The Act marks a sea-change for law enforcement co-operation: it has been billed as a way of overcoming mutual legal assistance (‘MLA’) procedures that are cumbersome and time consuming.
Though the Act has been passed, it rests on specific international agreements being secured, the first of which we expect to be with the US, which is a particular priority given the location of most global technology companies/service providers.

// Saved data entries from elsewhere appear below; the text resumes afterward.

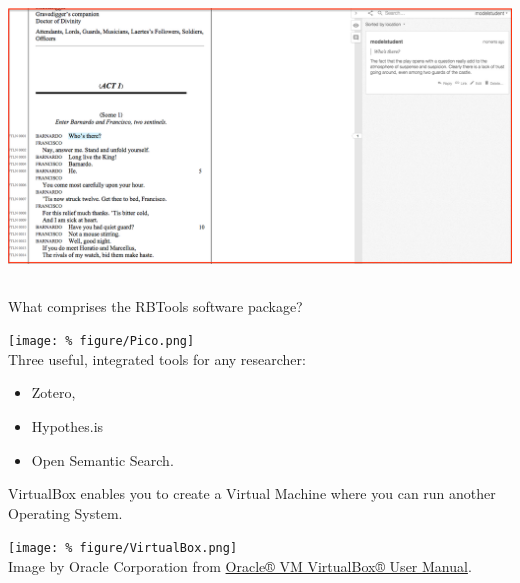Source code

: \documentclass[unknownkeysallowed,usepdftitle=false, parskip=full, aspectratio-1610]{beamer}
\newcommand{\secvariable}{nothing}
\newcommand{\mysection}[1]{\renewcommand{\secvariable}{#1}
}
\begin{document}
\begin{frame}
{\begin{columns}[t]
\begin{column}[c]{0.5\textwidth}
\includegraphics[width=1\textwidth,height=0.25\textheight,keepaspectratio]{figure/Hypothesis.png}\\

   \end{column}
  \end{columns}
}
 
\end{frame}

\mysection{radar}
\begin{frame}\label{\secvariable}

What comprises the RBTools software package?

\texttt{[image: \%
figure/Pico.png]}\\

Three useful, integrated tools for any researcher:
\begin{itemize}
    \item Zotero,
    \item Hypothes.is 
    \item Open Semantic Search.
    \end{itemize}

\end{frame}

\mysection{line}
\begin{frame}\label{\secvariable}

VirtualBox enables you to create a Virtual Machine where you can run another Operating System.
  \vspace{0.5cm}
  
  \texttt{[image: \%
figure/VirtualBox.png]}\\  
\tiny Image by Oracle Corporation from \href{https://www.virtualbox.org/manual/}{Oracle® VM VirtualBox® User Manual}.

\end{frame}
\end{document}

Negotiations have been taking place with the US since 2015, with the US passing the Clarifying Lawful Overseas Use of Data Act (known as the “CLOUD Act”) in March 2018.
Though a positive development for law enforcement (as put by Ben Wallace MP, Economic Crime Minister, the Act will bring in “a step change in capability to access the vital data needed to investigate some of the worst crimes perpetrated against our constituents”), a number of concerns were raised as the Bill progressed through parliament regarding the need for greater safeguards to protect individuals. Circumventing a judicial/competent authority in the Executing State means that checks and balances that would normally appear in the context of cross border evidence gathering and instruments of mutual recognition are missing. Moreover, the question of assurances in relation to the death penalty was vigorously debated in the Houses of Parliament.
During the Bill’s passage in the House of Lords, an amendment was attached which would prevent the UK from making the necessary treaty with the US unless it received assurances that data sent across the Atlantic would not lead to the death penalty. In the Commons, the Minister (Ben Wallace) rejected this position stating that:
“having looked back over 20 years, we have not been able to find a single case whatsoever where only the data that the Bill deals with would have led to a death penalty overseas.” He went on to say “this is about data, not people. Extradition from the UK is dealt with by separate legislation and Her Majesty’s Government are already prevented from handing over someone without death penalty assurances”.
The conclusion to the heated debate resulted in a provision being passed which requires the Secretary of State to seek assurances that information provided will not be used in connection with proceedings for a death penalty offence. As Lord Hope of Craighead pointed out, however, “there is no point in simply seeking an assurance because that in itself is not enough to protect this country against a breach of the international obligation [its obligations under the European Convention on Human Rights].”
Although the Bill has now been passed, this is not an issue that is going to go away. The government is currently litigating a case in which this very issue is being raised. In R(Maha El Gizouli) v Secretary of State for the Home Department  EWHC 60, the mother of an ISIS fighter currently detained in Syria by US forces, challenged the Home Secretary’s decision to provide information to the US authorities using MLA channels, on the grounds that it could be used in connection with proceedings for a death penalty offence. It seems likely that this case will go to the Supreme Court and, from there, possibly on to the European Court of Human Rights.